I do not believe that there is a wide support base for AQ. But I do believe that the premise that they start from, which is frustration at the West and a wish to give Muslims greater say in the way they are governed, is shared by many Muslims. The problem with that approach is that it looks at Muslims’ problems and pins the blame on the West. (We can talk about my post on America’s role later, I’m sure it would be a good discussion) Had they attempted to give the Muslims a better voice without resorting to violence and mutating Islam -as the Muslim Brotherhood in Egypt, in its opposition to Mubarak, is doing these days- they would find a far wider support base. I’m glad to see that Muslims, mostly, resent AQ’s violence. But to assume that they have no support base leaves one wondering where are these suicide bombers coming from.
Allow me to expand on a previous post, in response to your point on Russian revolutionsaries.
I had said that Ayman Zawahir found that the support in Afghanistan was waning. What had happened was that they failed to win the support of the Afghani Muslims, and that of Muslims in general.
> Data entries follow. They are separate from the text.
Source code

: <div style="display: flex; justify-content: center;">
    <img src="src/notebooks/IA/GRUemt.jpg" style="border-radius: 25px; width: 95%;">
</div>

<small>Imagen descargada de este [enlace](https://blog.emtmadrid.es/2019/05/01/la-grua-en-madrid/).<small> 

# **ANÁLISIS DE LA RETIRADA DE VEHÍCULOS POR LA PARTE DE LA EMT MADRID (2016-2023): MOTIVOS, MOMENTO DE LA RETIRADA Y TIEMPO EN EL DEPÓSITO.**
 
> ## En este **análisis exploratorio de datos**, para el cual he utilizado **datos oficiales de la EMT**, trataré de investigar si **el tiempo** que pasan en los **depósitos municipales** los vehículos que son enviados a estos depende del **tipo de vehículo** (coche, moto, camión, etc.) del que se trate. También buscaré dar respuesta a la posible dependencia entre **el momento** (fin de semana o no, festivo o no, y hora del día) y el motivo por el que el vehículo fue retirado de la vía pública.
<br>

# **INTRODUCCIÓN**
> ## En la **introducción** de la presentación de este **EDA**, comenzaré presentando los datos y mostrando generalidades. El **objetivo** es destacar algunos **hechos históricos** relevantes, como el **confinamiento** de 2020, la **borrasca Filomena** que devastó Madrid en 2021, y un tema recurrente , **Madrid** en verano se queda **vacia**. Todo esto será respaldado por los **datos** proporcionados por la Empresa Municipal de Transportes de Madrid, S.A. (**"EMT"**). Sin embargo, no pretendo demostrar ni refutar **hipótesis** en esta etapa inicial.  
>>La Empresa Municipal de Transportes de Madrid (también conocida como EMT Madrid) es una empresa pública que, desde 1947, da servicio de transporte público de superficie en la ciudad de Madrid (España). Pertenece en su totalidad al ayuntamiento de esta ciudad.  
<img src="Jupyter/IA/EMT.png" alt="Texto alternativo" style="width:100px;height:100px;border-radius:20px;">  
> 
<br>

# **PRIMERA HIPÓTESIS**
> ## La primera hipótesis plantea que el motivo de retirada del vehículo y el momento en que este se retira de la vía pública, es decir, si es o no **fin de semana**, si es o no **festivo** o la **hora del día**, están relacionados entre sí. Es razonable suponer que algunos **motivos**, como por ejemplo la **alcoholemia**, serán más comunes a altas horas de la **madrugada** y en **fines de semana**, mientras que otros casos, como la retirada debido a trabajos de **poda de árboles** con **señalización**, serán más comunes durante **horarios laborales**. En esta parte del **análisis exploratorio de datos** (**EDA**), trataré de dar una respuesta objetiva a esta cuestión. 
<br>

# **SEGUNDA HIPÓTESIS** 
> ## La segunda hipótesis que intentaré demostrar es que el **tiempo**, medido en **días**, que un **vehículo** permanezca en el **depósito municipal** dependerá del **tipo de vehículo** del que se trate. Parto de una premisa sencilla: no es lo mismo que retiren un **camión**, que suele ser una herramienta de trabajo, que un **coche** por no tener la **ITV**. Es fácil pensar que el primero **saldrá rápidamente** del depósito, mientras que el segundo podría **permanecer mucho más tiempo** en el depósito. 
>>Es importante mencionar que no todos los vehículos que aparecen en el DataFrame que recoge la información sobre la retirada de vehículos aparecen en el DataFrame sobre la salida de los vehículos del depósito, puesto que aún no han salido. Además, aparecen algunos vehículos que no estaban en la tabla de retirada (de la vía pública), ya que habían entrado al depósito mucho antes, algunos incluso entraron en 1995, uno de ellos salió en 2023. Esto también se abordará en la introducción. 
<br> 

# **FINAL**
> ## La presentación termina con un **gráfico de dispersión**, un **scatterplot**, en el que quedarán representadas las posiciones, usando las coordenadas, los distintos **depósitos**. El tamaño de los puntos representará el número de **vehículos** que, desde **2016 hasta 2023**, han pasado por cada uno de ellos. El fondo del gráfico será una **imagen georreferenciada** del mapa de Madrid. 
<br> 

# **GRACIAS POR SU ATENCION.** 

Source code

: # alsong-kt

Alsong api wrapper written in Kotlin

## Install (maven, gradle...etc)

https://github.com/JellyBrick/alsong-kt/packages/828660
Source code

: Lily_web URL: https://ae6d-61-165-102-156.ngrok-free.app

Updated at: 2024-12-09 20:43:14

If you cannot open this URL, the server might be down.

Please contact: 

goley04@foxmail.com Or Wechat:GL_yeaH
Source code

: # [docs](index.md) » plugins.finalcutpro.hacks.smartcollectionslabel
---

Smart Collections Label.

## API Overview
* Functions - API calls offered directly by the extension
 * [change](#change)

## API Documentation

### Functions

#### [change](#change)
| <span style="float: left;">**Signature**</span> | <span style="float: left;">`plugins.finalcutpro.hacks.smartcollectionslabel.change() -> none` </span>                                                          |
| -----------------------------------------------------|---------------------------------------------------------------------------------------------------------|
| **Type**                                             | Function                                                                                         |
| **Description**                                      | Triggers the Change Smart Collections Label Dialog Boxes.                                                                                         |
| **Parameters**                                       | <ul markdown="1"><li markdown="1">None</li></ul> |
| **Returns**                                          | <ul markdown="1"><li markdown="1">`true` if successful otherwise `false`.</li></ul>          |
Their radicalism was too much, and is not what Muslims were seeking. They had hoped that after the establishment of an Islamic government in Afghanistan, Muslims would migrate to it, train in AQ’s camps, and take the fight to other Muslim nations. Very, very few responded to their call. Just as any human being, a Muslim would seek to improve his/her life, get an education, lead an easier life. Not return to the stone age, which is what Taliban’s doctrine was all about. Zawahiri did not see that, but he did see that his movement was not getting anywhere, and was rejected by mainstream Muslims, the majority of Muslims.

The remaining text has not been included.